▶ **Assignment**
Which of the lines below hold the word "contravariant"? Pull each of them out.

▶ **Provided records**
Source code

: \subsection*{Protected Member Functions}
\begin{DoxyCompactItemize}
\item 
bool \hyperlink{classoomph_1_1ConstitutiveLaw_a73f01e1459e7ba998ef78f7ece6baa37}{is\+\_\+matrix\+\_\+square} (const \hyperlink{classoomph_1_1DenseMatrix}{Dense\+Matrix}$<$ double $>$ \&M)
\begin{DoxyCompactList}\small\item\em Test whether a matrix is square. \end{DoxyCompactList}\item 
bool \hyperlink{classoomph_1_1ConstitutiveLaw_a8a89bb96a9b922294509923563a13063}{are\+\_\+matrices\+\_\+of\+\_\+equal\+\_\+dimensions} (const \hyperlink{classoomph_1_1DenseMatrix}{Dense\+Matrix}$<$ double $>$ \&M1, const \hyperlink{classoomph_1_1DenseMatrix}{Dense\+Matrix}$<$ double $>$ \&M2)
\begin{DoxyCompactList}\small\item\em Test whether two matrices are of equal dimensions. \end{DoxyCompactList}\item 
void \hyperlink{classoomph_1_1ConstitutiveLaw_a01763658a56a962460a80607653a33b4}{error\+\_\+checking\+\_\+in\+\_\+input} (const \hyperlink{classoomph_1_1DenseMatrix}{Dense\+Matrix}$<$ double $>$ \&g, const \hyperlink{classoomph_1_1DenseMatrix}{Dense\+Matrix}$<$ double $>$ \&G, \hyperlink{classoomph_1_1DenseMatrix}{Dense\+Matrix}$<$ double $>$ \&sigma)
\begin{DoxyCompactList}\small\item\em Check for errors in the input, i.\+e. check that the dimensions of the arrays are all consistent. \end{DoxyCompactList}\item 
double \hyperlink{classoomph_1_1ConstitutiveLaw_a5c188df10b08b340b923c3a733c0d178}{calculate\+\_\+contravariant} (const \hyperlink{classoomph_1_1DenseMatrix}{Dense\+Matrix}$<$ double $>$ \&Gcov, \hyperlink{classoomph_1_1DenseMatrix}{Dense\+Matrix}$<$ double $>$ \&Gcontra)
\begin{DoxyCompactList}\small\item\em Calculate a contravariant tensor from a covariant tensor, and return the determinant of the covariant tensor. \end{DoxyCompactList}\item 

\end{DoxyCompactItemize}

▶ **Written reply**
double \hyperlink{classoomph_1_1ConstitutiveLaw_a5c188df10b08b340b923c3a733c0d178}{calculate\+\_\+contravariant} (const \hyperlink{classoomph_1_1DenseMatrix}{Dense\+Matrix}$<$ double $>$ \&Gcov, \hyperlink{classoomph_1_1DenseMatrix}{Dense\+Matrix}$<$ double $>$ \&Gcontra)
\begin{DoxyCompactList}\small\item\em Calculate a contravariant tensor from a covariant tensor, and return the determinant of the covariant tensor. \end{DoxyCompactList}\item 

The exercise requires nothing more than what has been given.